Start of Data in this exercise

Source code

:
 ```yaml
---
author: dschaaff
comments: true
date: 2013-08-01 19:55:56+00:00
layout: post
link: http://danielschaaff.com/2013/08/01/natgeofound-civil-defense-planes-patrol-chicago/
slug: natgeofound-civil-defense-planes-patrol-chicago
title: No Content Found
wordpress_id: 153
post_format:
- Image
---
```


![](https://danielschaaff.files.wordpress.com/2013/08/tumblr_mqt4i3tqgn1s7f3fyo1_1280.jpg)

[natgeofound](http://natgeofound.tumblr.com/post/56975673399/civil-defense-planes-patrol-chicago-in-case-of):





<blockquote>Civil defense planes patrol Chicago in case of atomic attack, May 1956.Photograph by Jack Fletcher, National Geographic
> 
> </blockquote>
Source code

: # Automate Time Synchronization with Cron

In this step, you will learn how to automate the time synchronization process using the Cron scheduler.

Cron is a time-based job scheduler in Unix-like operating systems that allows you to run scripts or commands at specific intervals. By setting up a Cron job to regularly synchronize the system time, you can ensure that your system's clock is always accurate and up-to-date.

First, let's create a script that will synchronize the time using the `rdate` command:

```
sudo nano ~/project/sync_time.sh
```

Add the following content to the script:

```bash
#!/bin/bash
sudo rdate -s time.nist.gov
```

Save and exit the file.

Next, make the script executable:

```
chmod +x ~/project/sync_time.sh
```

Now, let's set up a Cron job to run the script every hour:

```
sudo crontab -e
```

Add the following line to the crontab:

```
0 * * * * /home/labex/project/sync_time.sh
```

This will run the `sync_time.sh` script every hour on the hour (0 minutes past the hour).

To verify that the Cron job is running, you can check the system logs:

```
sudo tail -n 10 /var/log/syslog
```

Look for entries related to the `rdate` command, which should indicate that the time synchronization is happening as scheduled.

End of Data in this exercise

How many lines in the records contain the word "case"? Reply with that number only.

2